Is it possible to use a statistical test on my population sample?

#1
Hello everyone,

I am currently doing a Research project and am unsure if its possible to assess significance. In my project, I have looked through the CT scans of 200 patients for certain findings (lets call them Feature A, B , C etc.). After totalling up the number of each type of finding, I wondered if its possible to assess whether, for example, finding Feature A in 45/200 patients is significant? Can I assess whether these findings are significant within my sample, or is it only possible by comparing against another sample population?

I would be grateful for any advice received! Thanks for your time.
 

Karabiner

TS Contributor
#2
You can define a 22.5% as "significant" (important, relevant, stiking...) within your area of study, if you have reason to do so.

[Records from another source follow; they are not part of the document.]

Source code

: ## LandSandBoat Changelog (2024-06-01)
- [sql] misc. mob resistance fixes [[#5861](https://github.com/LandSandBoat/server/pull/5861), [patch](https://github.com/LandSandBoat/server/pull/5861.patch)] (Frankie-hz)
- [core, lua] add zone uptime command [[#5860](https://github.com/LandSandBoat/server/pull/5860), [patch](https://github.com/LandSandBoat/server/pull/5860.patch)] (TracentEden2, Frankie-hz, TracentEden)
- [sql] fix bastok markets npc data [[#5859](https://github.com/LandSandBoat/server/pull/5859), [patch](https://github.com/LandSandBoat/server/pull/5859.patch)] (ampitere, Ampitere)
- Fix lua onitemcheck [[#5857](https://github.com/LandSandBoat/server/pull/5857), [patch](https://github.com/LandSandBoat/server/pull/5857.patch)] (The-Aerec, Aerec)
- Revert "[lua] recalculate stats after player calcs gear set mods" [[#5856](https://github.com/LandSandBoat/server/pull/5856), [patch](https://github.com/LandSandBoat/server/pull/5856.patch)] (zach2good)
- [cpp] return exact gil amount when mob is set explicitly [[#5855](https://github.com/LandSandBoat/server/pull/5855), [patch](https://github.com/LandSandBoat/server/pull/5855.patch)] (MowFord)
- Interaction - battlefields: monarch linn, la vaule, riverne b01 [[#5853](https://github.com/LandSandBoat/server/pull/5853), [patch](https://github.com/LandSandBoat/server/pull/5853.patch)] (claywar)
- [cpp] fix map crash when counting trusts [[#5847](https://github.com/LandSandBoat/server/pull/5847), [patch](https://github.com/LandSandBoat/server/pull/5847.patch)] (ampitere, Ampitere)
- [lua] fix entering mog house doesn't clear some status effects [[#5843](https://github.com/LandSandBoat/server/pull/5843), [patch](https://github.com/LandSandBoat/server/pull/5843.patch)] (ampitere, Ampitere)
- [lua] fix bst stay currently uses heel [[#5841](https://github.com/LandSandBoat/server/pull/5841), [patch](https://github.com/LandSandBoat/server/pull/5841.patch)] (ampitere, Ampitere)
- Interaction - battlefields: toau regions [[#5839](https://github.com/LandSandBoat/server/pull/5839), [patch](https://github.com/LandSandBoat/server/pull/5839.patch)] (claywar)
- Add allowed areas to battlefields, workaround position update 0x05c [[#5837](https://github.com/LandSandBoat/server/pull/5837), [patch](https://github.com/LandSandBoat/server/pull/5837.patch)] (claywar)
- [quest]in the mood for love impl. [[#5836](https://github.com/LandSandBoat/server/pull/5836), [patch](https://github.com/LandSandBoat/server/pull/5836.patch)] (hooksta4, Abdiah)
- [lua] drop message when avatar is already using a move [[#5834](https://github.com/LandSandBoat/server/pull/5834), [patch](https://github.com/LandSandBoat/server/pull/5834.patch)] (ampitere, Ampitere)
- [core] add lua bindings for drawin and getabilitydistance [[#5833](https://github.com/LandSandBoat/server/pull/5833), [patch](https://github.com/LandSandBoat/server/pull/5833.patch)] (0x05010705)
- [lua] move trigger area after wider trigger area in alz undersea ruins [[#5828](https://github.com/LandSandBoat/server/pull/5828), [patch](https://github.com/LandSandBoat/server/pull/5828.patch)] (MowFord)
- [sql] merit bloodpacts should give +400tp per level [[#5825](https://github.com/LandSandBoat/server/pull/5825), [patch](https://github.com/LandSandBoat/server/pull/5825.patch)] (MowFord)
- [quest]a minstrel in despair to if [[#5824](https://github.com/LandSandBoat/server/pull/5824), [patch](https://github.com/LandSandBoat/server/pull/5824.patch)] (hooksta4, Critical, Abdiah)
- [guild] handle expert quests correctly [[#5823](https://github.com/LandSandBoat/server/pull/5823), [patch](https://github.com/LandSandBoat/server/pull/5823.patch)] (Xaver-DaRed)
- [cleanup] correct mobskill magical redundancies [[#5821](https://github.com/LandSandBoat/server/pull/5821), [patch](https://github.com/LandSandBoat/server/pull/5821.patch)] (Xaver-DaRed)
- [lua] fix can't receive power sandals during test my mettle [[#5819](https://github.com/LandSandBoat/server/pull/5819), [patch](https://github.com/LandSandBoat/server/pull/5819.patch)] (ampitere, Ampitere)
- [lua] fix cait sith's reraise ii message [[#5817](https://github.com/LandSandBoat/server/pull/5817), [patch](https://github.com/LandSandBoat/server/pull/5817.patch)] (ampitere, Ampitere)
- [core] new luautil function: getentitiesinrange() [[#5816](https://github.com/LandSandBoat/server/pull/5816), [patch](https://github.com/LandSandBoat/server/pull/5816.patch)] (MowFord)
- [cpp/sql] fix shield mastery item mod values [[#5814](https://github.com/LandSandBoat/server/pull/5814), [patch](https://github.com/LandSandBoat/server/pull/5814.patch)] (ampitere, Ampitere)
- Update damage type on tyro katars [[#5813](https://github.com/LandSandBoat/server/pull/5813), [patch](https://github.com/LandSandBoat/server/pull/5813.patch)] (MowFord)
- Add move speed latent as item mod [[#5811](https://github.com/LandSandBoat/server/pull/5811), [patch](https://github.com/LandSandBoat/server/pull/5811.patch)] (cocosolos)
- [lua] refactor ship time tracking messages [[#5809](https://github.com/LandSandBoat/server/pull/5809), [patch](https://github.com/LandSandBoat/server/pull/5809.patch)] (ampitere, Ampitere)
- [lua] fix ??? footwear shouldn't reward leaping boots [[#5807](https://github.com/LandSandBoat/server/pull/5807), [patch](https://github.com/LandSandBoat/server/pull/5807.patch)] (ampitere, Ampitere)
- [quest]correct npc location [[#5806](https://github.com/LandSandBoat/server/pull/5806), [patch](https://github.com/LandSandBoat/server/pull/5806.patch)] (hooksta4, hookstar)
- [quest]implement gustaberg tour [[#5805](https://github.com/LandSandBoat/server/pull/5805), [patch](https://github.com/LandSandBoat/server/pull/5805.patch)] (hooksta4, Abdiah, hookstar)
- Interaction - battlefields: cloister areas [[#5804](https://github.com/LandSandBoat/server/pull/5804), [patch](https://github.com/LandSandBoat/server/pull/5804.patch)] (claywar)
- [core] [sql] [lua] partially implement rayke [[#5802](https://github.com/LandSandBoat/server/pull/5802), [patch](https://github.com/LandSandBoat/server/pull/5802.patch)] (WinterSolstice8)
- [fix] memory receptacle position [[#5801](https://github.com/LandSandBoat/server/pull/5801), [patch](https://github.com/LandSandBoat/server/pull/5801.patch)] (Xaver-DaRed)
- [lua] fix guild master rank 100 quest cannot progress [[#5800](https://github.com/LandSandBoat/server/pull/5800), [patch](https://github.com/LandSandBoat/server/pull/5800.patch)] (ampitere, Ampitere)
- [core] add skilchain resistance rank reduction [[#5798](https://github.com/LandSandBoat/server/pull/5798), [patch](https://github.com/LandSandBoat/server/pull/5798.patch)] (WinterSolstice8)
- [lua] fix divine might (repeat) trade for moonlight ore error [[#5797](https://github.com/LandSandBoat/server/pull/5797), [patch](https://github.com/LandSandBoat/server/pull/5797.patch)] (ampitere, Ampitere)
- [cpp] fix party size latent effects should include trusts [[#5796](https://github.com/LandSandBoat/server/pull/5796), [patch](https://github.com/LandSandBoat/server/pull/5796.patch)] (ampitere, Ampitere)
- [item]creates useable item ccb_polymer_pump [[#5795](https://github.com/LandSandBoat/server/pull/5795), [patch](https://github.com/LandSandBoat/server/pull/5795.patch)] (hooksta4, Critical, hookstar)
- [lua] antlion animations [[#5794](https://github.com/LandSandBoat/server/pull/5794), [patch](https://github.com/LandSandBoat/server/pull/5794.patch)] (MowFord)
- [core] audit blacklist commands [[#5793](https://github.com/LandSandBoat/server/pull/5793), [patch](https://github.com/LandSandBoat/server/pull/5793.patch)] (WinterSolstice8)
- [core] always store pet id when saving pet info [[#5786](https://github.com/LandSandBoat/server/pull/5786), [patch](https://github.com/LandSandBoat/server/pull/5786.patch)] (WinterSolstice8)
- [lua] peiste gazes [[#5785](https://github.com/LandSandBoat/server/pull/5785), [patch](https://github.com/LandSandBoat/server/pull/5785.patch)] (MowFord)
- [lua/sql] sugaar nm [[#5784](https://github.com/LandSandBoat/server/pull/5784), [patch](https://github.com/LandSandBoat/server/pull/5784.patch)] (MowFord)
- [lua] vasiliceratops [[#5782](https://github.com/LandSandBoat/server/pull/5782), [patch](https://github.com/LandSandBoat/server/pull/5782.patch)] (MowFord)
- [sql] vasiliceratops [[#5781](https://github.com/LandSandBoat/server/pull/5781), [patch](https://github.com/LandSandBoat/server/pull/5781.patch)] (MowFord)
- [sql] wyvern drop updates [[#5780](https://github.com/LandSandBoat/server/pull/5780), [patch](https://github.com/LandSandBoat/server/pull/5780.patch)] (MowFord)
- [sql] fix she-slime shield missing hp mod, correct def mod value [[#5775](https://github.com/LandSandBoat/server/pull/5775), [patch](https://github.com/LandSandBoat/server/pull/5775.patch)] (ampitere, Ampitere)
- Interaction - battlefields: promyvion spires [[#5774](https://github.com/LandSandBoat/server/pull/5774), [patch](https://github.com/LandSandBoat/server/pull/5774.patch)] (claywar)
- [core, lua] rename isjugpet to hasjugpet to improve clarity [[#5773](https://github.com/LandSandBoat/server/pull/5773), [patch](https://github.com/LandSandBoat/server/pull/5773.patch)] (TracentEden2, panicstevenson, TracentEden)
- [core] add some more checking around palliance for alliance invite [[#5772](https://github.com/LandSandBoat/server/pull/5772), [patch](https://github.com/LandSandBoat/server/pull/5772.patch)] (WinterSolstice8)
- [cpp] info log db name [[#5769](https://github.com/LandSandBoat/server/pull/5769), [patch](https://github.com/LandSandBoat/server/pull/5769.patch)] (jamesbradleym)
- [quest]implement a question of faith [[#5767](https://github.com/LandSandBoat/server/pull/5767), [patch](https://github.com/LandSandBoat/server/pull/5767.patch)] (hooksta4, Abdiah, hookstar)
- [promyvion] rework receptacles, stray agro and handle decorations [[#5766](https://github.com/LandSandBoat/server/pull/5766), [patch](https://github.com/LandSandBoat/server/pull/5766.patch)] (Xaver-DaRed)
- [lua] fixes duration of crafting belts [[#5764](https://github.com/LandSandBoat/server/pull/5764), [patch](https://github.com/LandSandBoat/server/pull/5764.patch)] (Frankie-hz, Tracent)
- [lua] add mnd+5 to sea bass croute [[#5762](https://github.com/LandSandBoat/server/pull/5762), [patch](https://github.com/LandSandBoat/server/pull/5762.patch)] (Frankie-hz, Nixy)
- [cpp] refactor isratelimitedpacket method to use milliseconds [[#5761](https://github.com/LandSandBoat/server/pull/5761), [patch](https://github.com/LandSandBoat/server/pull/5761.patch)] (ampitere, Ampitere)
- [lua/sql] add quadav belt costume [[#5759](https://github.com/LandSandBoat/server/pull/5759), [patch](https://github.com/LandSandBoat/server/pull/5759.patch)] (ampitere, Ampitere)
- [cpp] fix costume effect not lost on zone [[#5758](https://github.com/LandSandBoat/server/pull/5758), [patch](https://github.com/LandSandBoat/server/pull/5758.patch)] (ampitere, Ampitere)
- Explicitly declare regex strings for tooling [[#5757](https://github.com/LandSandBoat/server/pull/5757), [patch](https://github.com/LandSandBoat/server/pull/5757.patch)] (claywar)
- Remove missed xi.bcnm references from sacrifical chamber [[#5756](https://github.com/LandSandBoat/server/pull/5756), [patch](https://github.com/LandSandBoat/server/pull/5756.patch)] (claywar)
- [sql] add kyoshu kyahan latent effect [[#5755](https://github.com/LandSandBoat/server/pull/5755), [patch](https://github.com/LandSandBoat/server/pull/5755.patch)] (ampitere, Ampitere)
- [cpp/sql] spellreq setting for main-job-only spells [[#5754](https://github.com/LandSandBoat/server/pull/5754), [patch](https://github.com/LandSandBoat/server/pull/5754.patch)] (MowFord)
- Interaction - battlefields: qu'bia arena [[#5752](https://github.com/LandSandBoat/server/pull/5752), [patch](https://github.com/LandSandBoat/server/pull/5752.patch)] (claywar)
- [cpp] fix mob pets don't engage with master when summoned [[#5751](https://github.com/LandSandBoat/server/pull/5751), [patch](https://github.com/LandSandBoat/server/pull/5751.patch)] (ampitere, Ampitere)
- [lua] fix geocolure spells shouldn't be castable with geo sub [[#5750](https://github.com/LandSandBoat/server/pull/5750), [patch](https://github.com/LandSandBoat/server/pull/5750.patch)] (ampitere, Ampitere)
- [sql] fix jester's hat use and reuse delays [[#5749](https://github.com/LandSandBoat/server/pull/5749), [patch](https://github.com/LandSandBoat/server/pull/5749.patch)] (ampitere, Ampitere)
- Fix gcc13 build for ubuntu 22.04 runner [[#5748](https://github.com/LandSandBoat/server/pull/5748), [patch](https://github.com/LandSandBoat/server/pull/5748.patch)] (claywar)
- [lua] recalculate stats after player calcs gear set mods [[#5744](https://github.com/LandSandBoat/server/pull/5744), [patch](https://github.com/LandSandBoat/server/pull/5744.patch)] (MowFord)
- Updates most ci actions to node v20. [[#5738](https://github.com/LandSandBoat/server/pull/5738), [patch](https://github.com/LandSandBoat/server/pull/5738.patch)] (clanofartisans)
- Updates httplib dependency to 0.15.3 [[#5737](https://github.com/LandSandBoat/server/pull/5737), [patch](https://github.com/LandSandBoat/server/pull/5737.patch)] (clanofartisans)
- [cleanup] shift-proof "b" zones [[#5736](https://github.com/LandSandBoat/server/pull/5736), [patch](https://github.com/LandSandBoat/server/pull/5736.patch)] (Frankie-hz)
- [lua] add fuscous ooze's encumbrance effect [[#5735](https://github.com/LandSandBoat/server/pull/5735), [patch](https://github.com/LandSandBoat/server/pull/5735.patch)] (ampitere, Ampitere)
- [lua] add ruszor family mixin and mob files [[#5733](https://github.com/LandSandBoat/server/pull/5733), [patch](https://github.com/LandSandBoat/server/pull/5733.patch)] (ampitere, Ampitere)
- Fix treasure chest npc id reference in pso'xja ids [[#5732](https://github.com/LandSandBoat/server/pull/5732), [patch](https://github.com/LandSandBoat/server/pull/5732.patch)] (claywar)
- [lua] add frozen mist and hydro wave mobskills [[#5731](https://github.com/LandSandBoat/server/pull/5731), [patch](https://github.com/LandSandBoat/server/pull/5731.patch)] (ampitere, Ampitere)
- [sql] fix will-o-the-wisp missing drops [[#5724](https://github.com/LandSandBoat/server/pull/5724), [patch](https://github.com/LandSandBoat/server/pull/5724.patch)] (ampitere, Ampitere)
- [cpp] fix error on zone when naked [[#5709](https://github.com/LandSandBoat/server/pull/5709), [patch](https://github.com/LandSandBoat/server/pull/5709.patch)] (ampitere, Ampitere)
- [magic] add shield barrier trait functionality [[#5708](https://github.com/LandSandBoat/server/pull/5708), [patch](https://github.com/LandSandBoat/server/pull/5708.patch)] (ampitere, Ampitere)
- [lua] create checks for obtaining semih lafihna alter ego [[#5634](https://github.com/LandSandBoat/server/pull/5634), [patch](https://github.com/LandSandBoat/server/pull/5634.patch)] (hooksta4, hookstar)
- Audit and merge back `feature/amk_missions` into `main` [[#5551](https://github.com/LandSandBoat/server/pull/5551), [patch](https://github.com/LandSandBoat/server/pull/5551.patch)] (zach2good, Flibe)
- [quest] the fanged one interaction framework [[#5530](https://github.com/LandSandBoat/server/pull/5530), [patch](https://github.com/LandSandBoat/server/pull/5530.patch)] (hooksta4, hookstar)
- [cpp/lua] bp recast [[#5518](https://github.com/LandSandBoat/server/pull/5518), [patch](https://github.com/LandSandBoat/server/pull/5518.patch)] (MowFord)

But if you have "statistically significant" in mind, then you need to specify which comparison(s) you want to make. This can
for example be a comparison between groups, or between features A and B and C, or whether A is significantly higher (or
lower) than a theoretically meaningful rate.

With kind regards

Karabiner

BTW, "sample population" is not very useful a term, either it is a population, or it is a sample from that population.
Not both at the same time.
 
#3
You can define a 22.5% as "significant" (important, relevant, stiking...) within your area of study, if you have reason to do so.

But if you have "statistically significant" in mind, then you need to specify which comparison(s) you want to make. This can
for example be a comparison between groups, or between features A and B and C, or whether A is significantly higher (or
lower) than a theoretically meaningful rate.

With kind regards

Karabiner

BTW, "sample population" is not very useful a term, either it is a population, or it is a sample from that population.
Not both at the same time.
Appreciate the assistance! So yes unfortunately I cannot compare within the group. The only comparisons that can be made is between features A, B, C etc.

Thanks for clarifying
 

hlsmith

Less is more. Stay pure. Stay poor.
#4
What do you hope to do with the results? Also, if you did suspect the association before running comparisons, you risk for false discovery will be high if not addressed!
 

Karabiner

TS Contributor
#6
If you mean inferential statistics (tests of significance), then you do not need any.
These tests are used for making conclusions about population parameters (e.g.
whether a difference between means might be zero in the ppopulation, or
whether a correlation coefficient might be zero in a population, or whether
a difference between proportions might be zero in the populuation), based on
observations which were sampled from that population. If you have the whole
population already at hand, then there is no need for inference (from samples
to populations) and therefore, no need for a test.